### WORK REQUEST
Without changing a single character, copy every record below.

### DATA SHOWN
= = = =

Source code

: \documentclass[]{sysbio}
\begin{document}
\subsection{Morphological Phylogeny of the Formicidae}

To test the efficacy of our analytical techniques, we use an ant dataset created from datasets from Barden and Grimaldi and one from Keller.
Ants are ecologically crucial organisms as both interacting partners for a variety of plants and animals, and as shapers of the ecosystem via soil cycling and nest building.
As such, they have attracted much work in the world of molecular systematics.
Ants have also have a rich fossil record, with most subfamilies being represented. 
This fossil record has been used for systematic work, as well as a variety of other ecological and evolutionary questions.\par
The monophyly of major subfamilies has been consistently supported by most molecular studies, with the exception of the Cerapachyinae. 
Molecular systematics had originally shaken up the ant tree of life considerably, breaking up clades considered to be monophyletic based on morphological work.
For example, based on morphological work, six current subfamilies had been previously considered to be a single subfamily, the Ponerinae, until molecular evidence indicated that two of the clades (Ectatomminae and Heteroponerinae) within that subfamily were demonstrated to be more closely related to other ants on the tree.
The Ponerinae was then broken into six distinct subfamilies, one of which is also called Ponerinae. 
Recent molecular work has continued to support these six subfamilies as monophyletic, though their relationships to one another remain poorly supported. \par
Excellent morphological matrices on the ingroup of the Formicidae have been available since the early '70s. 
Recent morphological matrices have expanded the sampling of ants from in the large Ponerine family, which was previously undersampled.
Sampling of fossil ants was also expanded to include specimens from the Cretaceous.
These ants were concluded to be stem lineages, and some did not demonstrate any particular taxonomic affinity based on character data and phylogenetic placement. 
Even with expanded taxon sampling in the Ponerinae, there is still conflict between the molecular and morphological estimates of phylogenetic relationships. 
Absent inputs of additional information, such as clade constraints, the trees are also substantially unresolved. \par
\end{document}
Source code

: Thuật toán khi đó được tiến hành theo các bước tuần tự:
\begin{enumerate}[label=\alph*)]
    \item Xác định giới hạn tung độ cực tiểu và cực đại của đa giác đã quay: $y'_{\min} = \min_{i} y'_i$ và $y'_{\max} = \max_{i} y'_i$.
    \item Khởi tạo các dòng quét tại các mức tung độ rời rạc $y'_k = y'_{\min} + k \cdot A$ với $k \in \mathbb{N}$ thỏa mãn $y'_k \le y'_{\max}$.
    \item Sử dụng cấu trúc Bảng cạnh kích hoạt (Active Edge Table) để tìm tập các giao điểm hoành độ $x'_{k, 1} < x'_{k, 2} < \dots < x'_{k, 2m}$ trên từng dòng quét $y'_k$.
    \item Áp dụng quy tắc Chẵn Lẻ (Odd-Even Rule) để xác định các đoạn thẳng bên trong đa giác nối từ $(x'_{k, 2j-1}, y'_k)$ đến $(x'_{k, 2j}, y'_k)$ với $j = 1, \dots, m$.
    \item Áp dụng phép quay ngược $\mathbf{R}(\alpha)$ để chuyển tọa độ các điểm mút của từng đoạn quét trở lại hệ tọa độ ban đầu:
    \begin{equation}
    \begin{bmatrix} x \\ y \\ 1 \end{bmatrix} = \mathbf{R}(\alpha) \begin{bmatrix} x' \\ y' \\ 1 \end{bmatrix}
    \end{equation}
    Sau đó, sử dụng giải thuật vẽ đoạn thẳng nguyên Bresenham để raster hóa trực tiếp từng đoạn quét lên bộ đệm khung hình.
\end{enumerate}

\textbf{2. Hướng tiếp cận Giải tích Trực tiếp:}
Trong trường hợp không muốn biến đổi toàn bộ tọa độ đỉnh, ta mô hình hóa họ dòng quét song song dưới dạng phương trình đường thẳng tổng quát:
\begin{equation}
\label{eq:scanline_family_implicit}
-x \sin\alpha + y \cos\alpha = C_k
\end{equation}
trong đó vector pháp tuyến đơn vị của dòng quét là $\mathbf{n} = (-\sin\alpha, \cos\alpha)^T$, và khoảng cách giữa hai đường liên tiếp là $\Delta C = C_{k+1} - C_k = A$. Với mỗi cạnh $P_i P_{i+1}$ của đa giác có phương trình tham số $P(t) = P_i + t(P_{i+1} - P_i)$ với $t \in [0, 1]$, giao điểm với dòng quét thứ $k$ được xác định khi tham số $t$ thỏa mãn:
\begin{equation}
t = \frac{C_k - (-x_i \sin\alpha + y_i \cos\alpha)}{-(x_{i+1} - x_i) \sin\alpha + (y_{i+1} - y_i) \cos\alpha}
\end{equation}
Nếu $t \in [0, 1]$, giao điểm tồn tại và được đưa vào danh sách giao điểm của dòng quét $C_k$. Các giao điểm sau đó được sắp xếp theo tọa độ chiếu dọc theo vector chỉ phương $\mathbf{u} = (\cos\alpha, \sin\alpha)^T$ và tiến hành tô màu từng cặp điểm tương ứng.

= = = =

### FINISHED TASK
Source code

: \documentclass[]{sysbio}
\begin{document}
\subsection{Morphological Phylogeny of the Formicidae}

To test the efficacy of our analytical techniques, we use an ant dataset created from datasets from Barden and Grimaldi and one from Keller.
Ants are ecologically crucial organisms as both interacting partners for a variety of plants and animals, and as shapers of the ecosystem via soil cycling and nest building.
As such, they have attracted much work in the world of molecular systematics.
Ants have also have a rich fossil record, with most subfamilies being represented. 
This fossil record has been used for systematic work, as well as a variety of other ecological and evolutionary questions.\par
The monophyly of major subfamilies has been consistently supported by most molecular studies, with the exception of the Cerapachyinae. 
Molecular systematics had originally shaken up the ant tree of life considerably, breaking up clades considered to be monophyletic based on morphological work.
For example, based on morphological work, six current subfamilies had been previously considered to be a single subfamily, the Ponerinae, until molecular evidence indicated that two of the clades (Ectatomminae and Heteroponerinae) within that subfamily were demonstrated to be more closely related to other ants on the tree.
The Ponerinae was then broken into six distinct subfamilies, one of which is also called Ponerinae. 
Recent molecular work has continued to support these six subfamilies as monophyletic, though their relationships to one another remain poorly supported. \par
Excellent morphological matrices on the ingroup of the Formicidae have been available since the early '70s. 
Recent morphological matrices have expanded the sampling of ants from in the large Ponerine family, which was previously undersampled.
Sampling of fossil ants was also expanded to include specimens from the Cretaceous.
These ants were concluded to be stem lineages, and some did not demonstrate any particular taxonomic affinity based on character data and phylogenetic placement. 
Even with expanded taxon sampling in the Ponerinae, there is still conflict between the molecular and morphological estimates of phylogenetic relationships. 
Absent inputs of additional information, such as clade constraints, the trees are also substantially unresolved. \par
\end{document}
Source code

: Thuật toán khi đó được tiến hành theo các bước tuần tự:
\begin{enumerate}[label=\alph*)]
    \item Xác định giới hạn tung độ cực tiểu và cực đại của đa giác đã quay: $y'_{\min} = \min_{i} y'_i$ và $y'_{\max} = \max_{i} y'_i$.
    \item Khởi tạo các dòng quét tại các mức tung độ rời rạc $y'_k = y'_{\min} + k \cdot A$ với $k \in \mathbb{N}$ thỏa mãn $y'_k \le y'_{\max}$.
    \item Sử dụng cấu trúc Bảng cạnh kích hoạt (Active Edge Table) để tìm tập các giao điểm hoành độ $x'_{k, 1} < x'_{k, 2} < \dots < x'_{k, 2m}$ trên từng dòng quét $y'_k$.
    \item Áp dụng quy tắc Chẵn Lẻ (Odd-Even Rule) để xác định các đoạn thẳng bên trong đa giác nối từ $(x'_{k, 2j-1}, y'_k)$ đến $(x'_{k, 2j}, y'_k)$ với $j = 1, \dots, m$.
    \item Áp dụng phép quay ngược $\mathbf{R}(\alpha)$ để chuyển tọa độ các điểm mút của từng đoạn quét trở lại hệ tọa độ ban đầu:
    \begin{equation}
    \begin{bmatrix} x \\ y \\ 1 \end{bmatrix} = \mathbf{R}(\alpha) \begin{bmatrix} x' \\ y' \\ 1 \end{bmatrix}
    \end{equation}
    Sau đó, sử dụng giải thuật vẽ đoạn thẳng nguyên Bresenham để raster hóa trực tiếp từng đoạn quét lên bộ đệm khung hình.
\end{enumerate}

\textbf{2. Hướng tiếp cận Giải tích Trực tiếp:}
Trong trường hợp không muốn biến đổi toàn bộ tọa độ đỉnh, ta mô hình hóa họ dòng quét song song dưới dạng phương trình đường thẳng tổng quát:
\begin{equation}
\label{eq:scanline_family_implicit}
-x \sin\alpha + y \cos\alpha = C_k
\end{equation}
trong đó vector pháp tuyến đơn vị của dòng quét là $\mathbf{n} = (-\sin\alpha, \cos\alpha)^T$, và khoảng cách giữa hai đường liên tiếp là $\Delta C = C_{k+1} - C_k = A$. Với mỗi cạnh $P_i P_{i+1}$ của đa giác có phương trình tham số $P(t) = P_i + t(P_{i+1} - P_i)$ với $t \in [0, 1]$, giao điểm với dòng quét thứ $k$ được xác định khi tham số $t$ thỏa mãn:
\begin{equation}
t = \frac{C_k - (-x_i \sin\alpha + y_i \cos\alpha)}{-(x_{i+1} - x_i) \sin\alpha + (y_{i+1} - y_i) \cos\alpha}
\end{equation}
Nếu $t \in [0, 1]$, giao điểm tồn tại và được đưa vào danh sách giao điểm của dòng quét $C_k$. Các giao điểm sau đó được sắp xếp theo tọa độ chiếu dọc theo vector chỉ phương $\mathbf{u} = (\cos\alpha, \sin\alpha)^T$ và tiến hành tô màu từng cặp điểm tương ứng.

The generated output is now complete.